Monday
What can I say?! Happiness and General Wellbeing levels through roof! Dave is the greatest! We’re definitely going to win in 2009!! But more importantly, I have been seconded on to the Brown Attack Unit!
Am at centre of fevered preparations ahead of PMQs involving cut-throat political strategy. So far have come up with Great Clunking Cowardy Custard and Big Fat Miserable Loser. For some reason, neither of these seem to have made it on to Jed’s shortlist of insults to be hurled across dispatch box by Dave, but there’s time yet. Have never seen Gids so happy. He’s commissioned limited-edition flock wallpaper with the words ‘I Told You Gordon Was Crap!’ in fancy lettering. So glad it came right for him in the end. To think we all had to brief that rubbish about being frightened!
DD not convinced, of course. Lots of safari metaphors about not poking a wounded lion until you’re sure he’s dead. He can be such a party pooper.
Heaps of nice letters from candidates. All of them retracting their requests for Dave not to visit them during an election campaign. So moving.
Tuesday
Knew the elation couldn’t last. This morning awoke to truly terrible crisis staring at me from every newspaper.

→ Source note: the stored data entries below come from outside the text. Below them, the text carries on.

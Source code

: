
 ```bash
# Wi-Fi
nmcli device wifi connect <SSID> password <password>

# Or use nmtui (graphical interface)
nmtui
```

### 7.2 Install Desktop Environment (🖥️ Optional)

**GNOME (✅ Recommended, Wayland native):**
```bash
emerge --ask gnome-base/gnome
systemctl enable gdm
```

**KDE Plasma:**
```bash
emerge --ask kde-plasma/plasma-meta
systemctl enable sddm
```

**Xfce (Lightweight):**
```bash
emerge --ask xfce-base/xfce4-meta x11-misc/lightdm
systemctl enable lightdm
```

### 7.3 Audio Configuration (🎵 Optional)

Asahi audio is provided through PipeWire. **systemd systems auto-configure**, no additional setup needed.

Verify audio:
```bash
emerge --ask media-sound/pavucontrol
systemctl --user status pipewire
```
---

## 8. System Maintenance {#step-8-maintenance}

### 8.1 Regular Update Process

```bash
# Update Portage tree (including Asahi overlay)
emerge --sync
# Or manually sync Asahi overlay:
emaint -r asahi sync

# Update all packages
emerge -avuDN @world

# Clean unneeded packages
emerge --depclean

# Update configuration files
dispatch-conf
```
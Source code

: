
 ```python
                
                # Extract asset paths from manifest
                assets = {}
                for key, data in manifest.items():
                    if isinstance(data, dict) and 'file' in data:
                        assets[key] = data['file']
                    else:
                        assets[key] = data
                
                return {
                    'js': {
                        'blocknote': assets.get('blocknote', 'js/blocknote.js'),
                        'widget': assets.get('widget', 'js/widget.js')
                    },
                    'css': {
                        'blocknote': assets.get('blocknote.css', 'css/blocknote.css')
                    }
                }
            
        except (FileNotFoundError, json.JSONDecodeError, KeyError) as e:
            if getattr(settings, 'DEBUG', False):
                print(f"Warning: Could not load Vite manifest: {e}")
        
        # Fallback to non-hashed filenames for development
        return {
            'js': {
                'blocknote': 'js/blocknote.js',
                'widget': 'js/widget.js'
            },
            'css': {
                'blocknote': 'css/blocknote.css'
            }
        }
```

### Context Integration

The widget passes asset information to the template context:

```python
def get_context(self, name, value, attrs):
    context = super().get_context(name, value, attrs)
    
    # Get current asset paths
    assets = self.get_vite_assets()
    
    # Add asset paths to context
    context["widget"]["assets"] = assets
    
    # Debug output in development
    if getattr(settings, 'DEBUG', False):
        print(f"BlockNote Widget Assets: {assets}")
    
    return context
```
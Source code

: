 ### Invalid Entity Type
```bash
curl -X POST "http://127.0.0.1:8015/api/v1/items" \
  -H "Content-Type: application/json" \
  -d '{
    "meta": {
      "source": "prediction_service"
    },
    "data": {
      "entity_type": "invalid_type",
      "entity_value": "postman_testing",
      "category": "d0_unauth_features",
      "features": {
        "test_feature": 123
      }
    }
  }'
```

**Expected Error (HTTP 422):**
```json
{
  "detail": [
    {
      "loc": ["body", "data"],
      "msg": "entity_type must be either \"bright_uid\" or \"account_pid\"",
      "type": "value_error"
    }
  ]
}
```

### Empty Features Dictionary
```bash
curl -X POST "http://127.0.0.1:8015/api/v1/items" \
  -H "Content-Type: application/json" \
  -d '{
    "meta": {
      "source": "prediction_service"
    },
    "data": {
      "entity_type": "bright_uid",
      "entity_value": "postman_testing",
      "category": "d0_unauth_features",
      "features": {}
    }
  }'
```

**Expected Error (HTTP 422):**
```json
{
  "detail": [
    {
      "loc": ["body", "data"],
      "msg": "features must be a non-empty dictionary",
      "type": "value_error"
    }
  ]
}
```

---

Where on earth am I going to get £950 to buy a Nancy Bag? Asked Daddy over breakfast, but he said he didn’t care if they were regulation issue for Tory-girls-about-town, he’s not spending his dwindling pension on a lot of Smythson overpriced nonsense.
Felt really down all day. Thought it was the bag situation, but then noticed everyone was like it. Jed says it’s Phantom Election Syndrome. All that excitement, the preparations, the trial launch — and then nothing.
Sherwood our lifestyle guru is giving us extra helpings of ginseng tea.